In 1944, two die-hard skiers named Jim Chaffee and Herb Leffler started what would later become Mt. Baldy Ski Lifts Inc.

Like other local ski resorts, including Snow Valley and the now-closed location in Green Valley Lake, Mt. Baldy started as a rope tow. Jim and Herb used an old Hudson automobile engine to build a towing system that allowed skiers to access the formidable Movie slope, which is also known as Avalanche slope.

They added a few more tows over the years so skiers could access higher elevations where the snow was better, and, after a spectacular winter season in 1952, they found some investors who secured a permit from the U.S. Forest Service to build an actual ski lift on nearby Thunder Mountain.

Herb and Jim sold their rights to the ski tows to the newly formed Mt. Baldy Ski Lifts, and Herb stayed on as General Manager of the new resort while Jim went on to operate an auto repair shop out of his home.

The resort continued to grow over the years and today boasts 400 skiable acres, four chair lifts, and 26 different trails, including six rated as double black diamond. A new reservoir was added a few years ago to increase the resort’s snowmaking capabilities so it could compete better with other resorts in Southern California where winter weather can be fickle.

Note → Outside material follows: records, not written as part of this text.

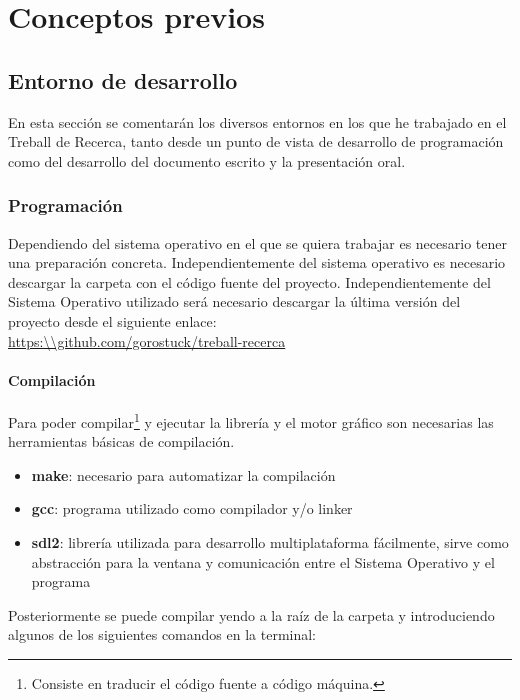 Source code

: \chapter{Conceptos previos}
\section{Entorno de desarrollo}
En esta sección se comentarán los diversos entornos en los que he trabajado en el Treball de Recerca, tanto desde un punto de vista de desarrollo de programación como del desarrollo del documento escrito y la presentación oral.
\subsection{Programación}
Dependiendo del sistema operativo en el que se quiera trabajar es necesario tener una preparación concreta. Independientemente del sistema operativo es necesario descargar la carpeta con el código fuente del proyecto. Independientemente del Sistema Operativo utilizado será necesario descargar la última versión del proyecto desde el siguiente enlace: \\ \url{https:\\github.com/gorostuck/treball-recerca}

\subsubsection{Compilación}
Para poder compilar\footnote{Consiste en traducir el código fuente a código máquina.} y ejecutar la librería y el motor gráfico son necesarias las herramientas básicas de compilación.
\begin{itemize}
\item{\textbf{make}: necesario para automatizar la compilación}
\item{\textbf{gcc}: programa utilizado como compilador y/o linker}
\item{\textbf{sdl2}: librería utilizada para desarrollo multiplataforma fácilmente, sirve como abstracción para la ventana y comunicación entre el Sistema Operativo y el programa}
\end{itemize}

Posteriormente se puede compilar yendo a la raíz de la carpeta y introduciendo algunos de los siguientes comandos en la terminal:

During the off-season, Mt. Baldy Ski Lifts hosts hiking and biking events. Visitors can also take a lift to dine at the Top of the Notch Restaurant at 7,800 feet above sea level. On a clear day, you can see Catalina Island, Mt. Baldy Ski Lifts President Ron Ellington said.

“Summer business has increased about 20 percent because more and more people are coming up and hiking to enjoy the fresh air,” Ron said.